Fortunately, among the bajillion gluten-free recipe sites and food blogs, there are a few specifically wheat-free resources, including Nature’s Legacy, which mostly exists to sell ancient grain products, but also has a bank of user-contributed recipes that are specifically made to be used with spelt flour. I decided to adapt one of them for my own purposes. I didn’t make many changes, honestly, just specified a flour ratio (I prefer to use half and half white and whole grain flours the first time I make a bread recipe, but this time I’m using 2 cups white, 1 cup whole grain (which I’m almost out of, and the store doesn’t have it in stock), and 1 cup of Premium Gold GF Flax & Ancient Grains All-Purpose Flour) and changed the sweetener back to molasses because it’s very flavorful and pretty healthy (high in B6, calcium, magnesium, iron, potassium, and manganese, according to Wikipedia).
Yum! (I have no idea why it rose so lopsidedly…but it tastes awesome regardless.)
Simple Spelt Bread (without yeast)
4 cups spelt flour (whatever mix of white and whole grain you prefer)
1 tsp baking soda
1/2 tsp salt (optional)
2 c milk
2-3 Tbsp blackstrap molasses or honey (I used 2 Tbsp molasses and 1 Tbsp honey)
Preheat oven to 350 degrees F. Grease one 9×5 loaf pan.
In a large bowl, whisk together the flour, baking soda, and salt. In a smaller bowl, blend the milk and sweetener until well combined. Add the wet ingredients to the dry ingredients and mix until just blended. Pour the batter into the greased loaf pan.
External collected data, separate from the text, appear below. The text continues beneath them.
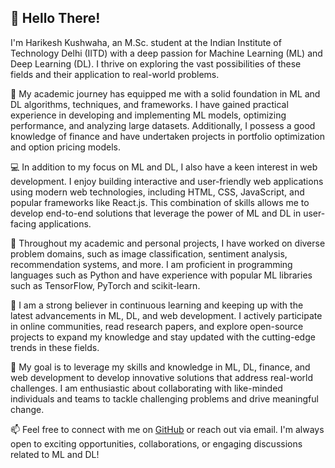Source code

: ## 👋 Hello There!

I'm Harikesh Kushwaha, an M.Sc. student at the Indian Institute of Technology Delhi (IITD) with a deep passion for Machine Learning (ML) and Deep Learning (DL). I thrive on exploring the vast possibilities of these fields and their application to real-world problems.

🧠 My academic journey has equipped me with a solid foundation in ML and DL algorithms, techniques, and frameworks. I have gained practical experience in developing and implementing ML models, optimizing performance, and analyzing large datasets. Additionally, I possess a good knowledge of finance and have undertaken projects in portfolio optimization and option pricing models.

💻 In addition to my focus on ML and DL, I also have a keen interest in web development. I enjoy building interactive and user-friendly web applications using modern web technologies, including HTML, CSS, JavaScript, and popular frameworks like React.js. This combination of skills allows me to develop end-to-end solutions that leverage the power of ML and DL in user-facing applications.

🔬 Throughout my academic and personal projects, I have worked on diverse problem domains, such as image classification, sentiment analysis, recommendation systems, and more. I am proficient in programming languages such as Python and have experience with popular ML libraries such as TensorFlow, PyTorch and scikit-learn.

🌟 I am a strong believer in continuous learning and keeping up with the latest advancements in ML, DL, and web development. I actively participate in online communities, read research papers, and explore open-source projects to expand my knowledge and stay updated with the cutting-edge trends in these fields.

🎯 My goal is to leverage my skills and knowledge in ML, DL, finance, and web development to develop innovative solutions that address real-world challenges. I am enthusiastic about collaborating with like-minded individuals and teams to tackle challenging problems and drive meaningful change.

📫 Feel free to connect with me on [GitHub](https://github.com/Hari31416) or reach out via email. I'm always open to exciting opportunities, collaborations, or engaging discussions related to ML and DL!
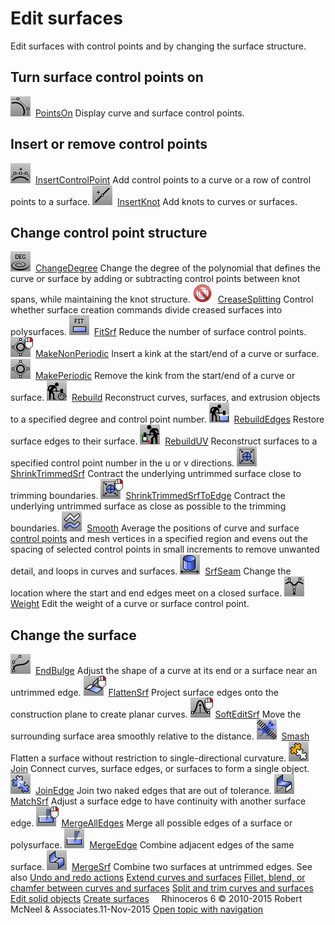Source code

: ---
---


# Edit surfaces
Edit surfaces with control points and by changing the surface structure.

## Turn surface control points on
![images/pointson.png](images/pointson.png) [PointsOn](pointson.html) 
Display curve and surface control points.

## Insert or remove control points
![images/insertcontrolpoint.png](images/insertcontrolpoint.png) [InsertControlPoint](insertcontrolpoint.html) 
Add control points to a curve or a row of control points to a surface.
![images/insertknot.png](images/insertknot.png) [InsertKnot](insertknot.html) 
Add knots to curves or surfaces.

## Change control point structure
![images/changedegree.png](images/changedegree.png) [ChangeDegree](changedegree.html) 
Change the degree of the polynomial that defines the curve or surface by adding or subtracting control points between knot spans, while maintaining the knot structure.
![images/-no-toolbar-button.png](images/-no-toolbar-button.png) [CreaseSplitting](creasesplitting.html) 
Control whether surface creation commands divide creased surfaces into polysurfaces.
![images/fitsrf.png](images/fitsrf.png) [FitSrf](fitsrf.html) 
Reduce the number of surface control points.
![images/makenonperiodic.png](images/makenonperiodic.png) [MakeNonPeriodic](makeperiodic.html#makenonperiodic) 
Insert a kink at the start/end of a curve or surface.
![images/makeperiodic.png](images/makeperiodic.png) [MakePeriodic](makeperiodic.html) 
Remove the kink from the start/end of a curve or surface.
![images/rebuild.png](images/rebuild.png) [Rebuild](rebuild.html) 
Reconstruct curves, surfaces, and extrusion objects to a specified degree and control point number.
![images/rebuildedges.png](images/rebuildedges.png) [RebuildEdges](rebuildedges.html) 
Restore surface edges to their surface.
![images/rebuilduv.png](images/rebuilduv.png) [RebuildUV](rebuilduv.html) 
Reconstruct surfaces to a specified control point number in the u or v&#160;directions.
![images/shrinktrimmedsrf.png](images/shrinktrimmedsrf.png) [ShrinkTrimmedSrf](shrinktrimmedsrf.html) 
Contract the underlying untrimmed surface close to trimming boundaries.
![images/shrinktrimmedsrftoedge.png](images/shrinktrimmedsrftoedge.png) [ShrinkTrimmedSrfToEdge](shrinktrimmedsrf.html#shrinktrimmedsrftoedge) 
Contract the underlying untrimmed surface as close as possible to the trimming boundaries.
![images/smooth.png](images/smooth.png) [Smooth](smooth.html) 
Average the positions of curve and surface [control points](controlpoint.html) and mesh vertices in a specified region and evens out the spacing of selected control points in small increments to remove unwanted detail, and loops in curves and surfaces.
![images/srfseam.png](images/srfseam.png) [SrfSeam](srfseam.html) 
Change the location where the start and end edges meet on a closed surface.
![images/weight.png](images/weight.png) [Weight](weight.html) 
Edit the weight of a curve or surface control point.

## Change the surface
![images/endbulge.png](images/endbulge.png) [EndBulge](endbulge.html) 
Adjust the shape of a curve at its end or a surface near an untrimmed edge.
![images/flattensrf.png](images/flattensrf.png) [FlattenSrf](flattensrf.html) 
Project surface edges onto the construction plane to create planar curves.
![images/softeditsrf.png](images/softeditsrf.png) [SoftEditSrf](softeditsrf.html) 
Move the surrounding surface area smoothly relative to the distance.
![images/smash.png](images/smash.png) [Smash](smash.html) 
Flatten a surface without restriction to single-directional curvature.
![images/join.png](images/join.png) [Join](join.html) 
Connect curves, surface edges, or surfaces to form a single object.
![images/joinedge.png](images/joinedge.png) [JoinEdge](joinedge.html) 
Join two naked edges that are out of tolerance.
![images/matchsrf.png](images/matchsrf.png) [MatchSrf](matchsrf.html) 
Adjust a surface edge to have continuity with another surface edge.
![images/mergealledges.png](images/mergealledges.png) [MergeAllEdges](mergealledges.html) 
Merge all possible edges of a surface or polysurface.
![images/mergeedge.png](images/mergeedge.png) [MergeEdge](mergeedge.html) 
Combine adjacent edges of the same surface.
![images/mergesrf.png](images/mergesrf.png) [MergeSrf](mergesrf.html) 
Combine two surfaces at untrimmed edges.
See also
 [Undo and redo actions](sak-undo.html) 
 [Extend curves and surfaces](sak-extend.html) 
 [Fillet, blend, or chamfer between curves and surfaces](sak-fillet-blend-chamfer.html) 
 [Split and trim curves and surfaces](sak-splittrim.html) 
 [Edit solid objects](sak-solidtools.html) 
 [Create surfaces](sak-surface.html) 
&#160;
&#160;
Rhinoceros 6 © 2010-2015 Robert McNeel &amp; Associates.11-Nov-2015
 [Open topic with navigation](sak-surfacetools.html)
Bake for 60-70 minutes, or until golden-brown, rotating the pan 180 degrees about halfway through. Covering the top of the pan while baking with a baking tin of the same size or with aluminum foil improves the texture of the crust. (I skipped this step for this iteration. I think the crust turned out just fine.) Let cool at least 10 minutes in pan, then let cool on rack for at least 10 more minutes before cutting.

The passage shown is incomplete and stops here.